**Aim of the exercise:** Read the entries below and pull out each line with the string "Port".
════
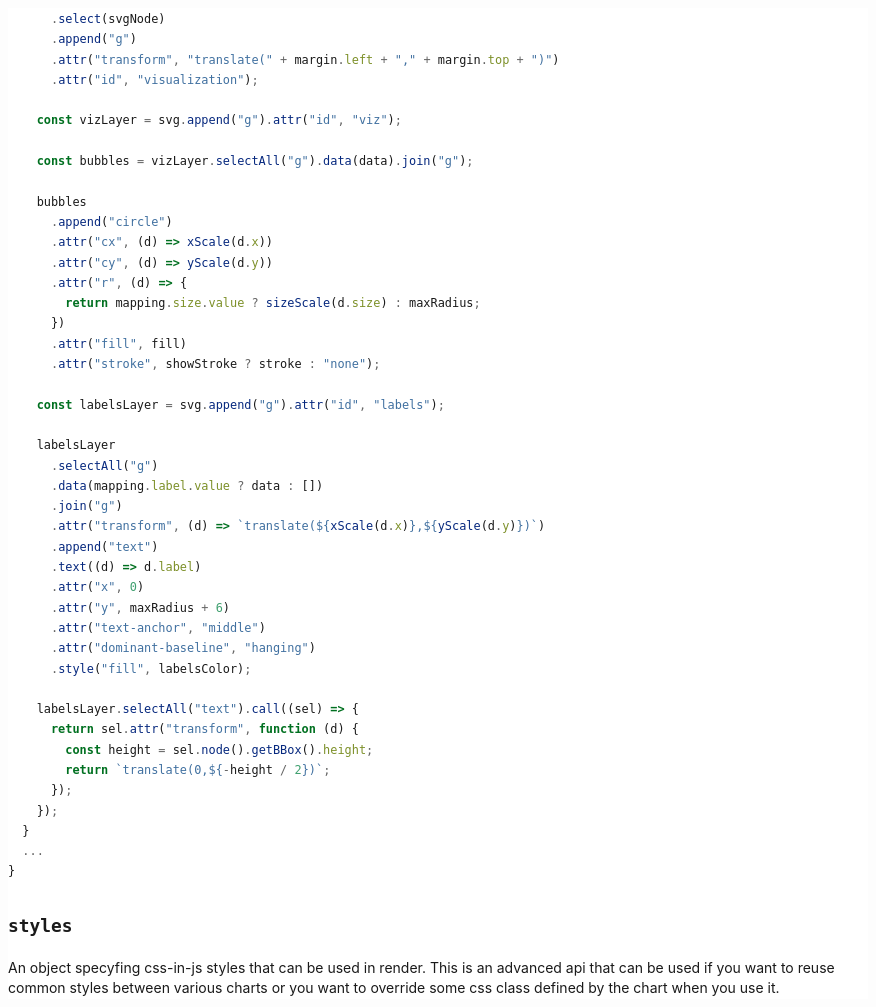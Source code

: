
 ```js
      .select(svgNode)
      .append("g")
      .attr("transform", "translate(" + margin.left + "," + margin.top + ")")
      .attr("id", "visualization");

    const vizLayer = svg.append("g").attr("id", "viz");

    const bubbles = vizLayer.selectAll("g").data(data).join("g");

    bubbles
      .append("circle")
      .attr("cx", (d) => xScale(d.x))
      .attr("cy", (d) => yScale(d.y))
      .attr("r", (d) => {
        return mapping.size.value ? sizeScale(d.size) : maxRadius;
      })
      .attr("fill", fill)
      .attr("stroke", showStroke ? stroke : "none");

    const labelsLayer = svg.append("g").attr("id", "labels");

    labelsLayer
      .selectAll("g")
      .data(mapping.label.value ? data : [])
      .join("g")
      .attr("transform", (d) => `translate(${xScale(d.x)},${yScale(d.y)})`)
      .append("text")
      .text((d) => d.label)
      .attr("x", 0)
      .attr("y", maxRadius + 6)
      .attr("text-anchor", "middle")
      .attr("dominant-baseline", "hanging")
      .style("fill", labelsColor);

    labelsLayer.selectAll("text").call((sel) => {
      return sel.attr("transform", function (d) {
        const height = sel.node().getBBox().height;
        return `translate(0,${-height / 2})`;
      });
    });
  }
  ...
}
```


## `styles`

An object specyfing css-in-js styles that can be used in render.
This is an advanced api that can be used if you want to reuse common styles between various charts or
you want to override some css class defined by the chart when you use it.
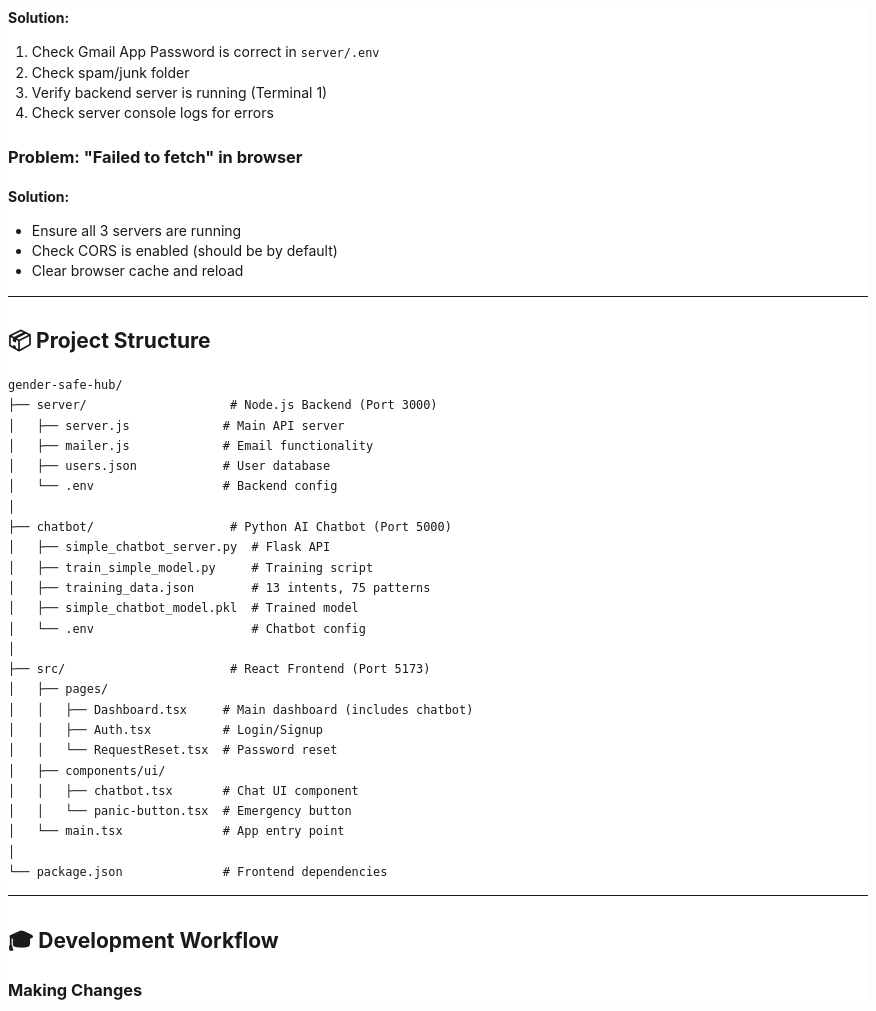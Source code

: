 **Solution:**
1. Check Gmail App Password is correct in `server/.env`
2. Check spam/junk folder
3. Verify backend server is running (Terminal 1)
4. Check server console logs for errors

### Problem: "Failed to fetch" in browser

**Solution:**
- Ensure all 3 servers are running
- Check CORS is enabled (should be by default)
- Clear browser cache and reload

---

## 📦 Project Structure

```
gender-safe-hub/
├── server/                    # Node.js Backend (Port 3000)
│   ├── server.js             # Main API server
│   ├── mailer.js             # Email functionality
│   ├── users.json            # User database
│   └── .env                  # Backend config
│
├── chatbot/                   # Python AI Chatbot (Port 5000)
│   ├── simple_chatbot_server.py  # Flask API
│   ├── train_simple_model.py     # Training script
│   ├── training_data.json        # 13 intents, 75 patterns
│   ├── simple_chatbot_model.pkl  # Trained model
│   └── .env                      # Chatbot config
│
├── src/                       # React Frontend (Port 5173)
│   ├── pages/
│   │   ├── Dashboard.tsx     # Main dashboard (includes chatbot)
│   │   ├── Auth.tsx          # Login/Signup
│   │   └── RequestReset.tsx  # Password reset
│   ├── components/ui/
│   │   ├── chatbot.tsx       # Chat UI component
│   │   └── panic-button.tsx  # Emergency button
│   └── main.tsx              # App entry point
│
└── package.json              # Frontend dependencies
```

---

## 🎓 Development Workflow

### Making Changes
════
**Task answer:**
├── server/                    # Node.js Backend (Port 3000)
├── chatbot/                   # Python AI Chatbot (Port 5000)
├── src/                       # React Frontend (Port 5173)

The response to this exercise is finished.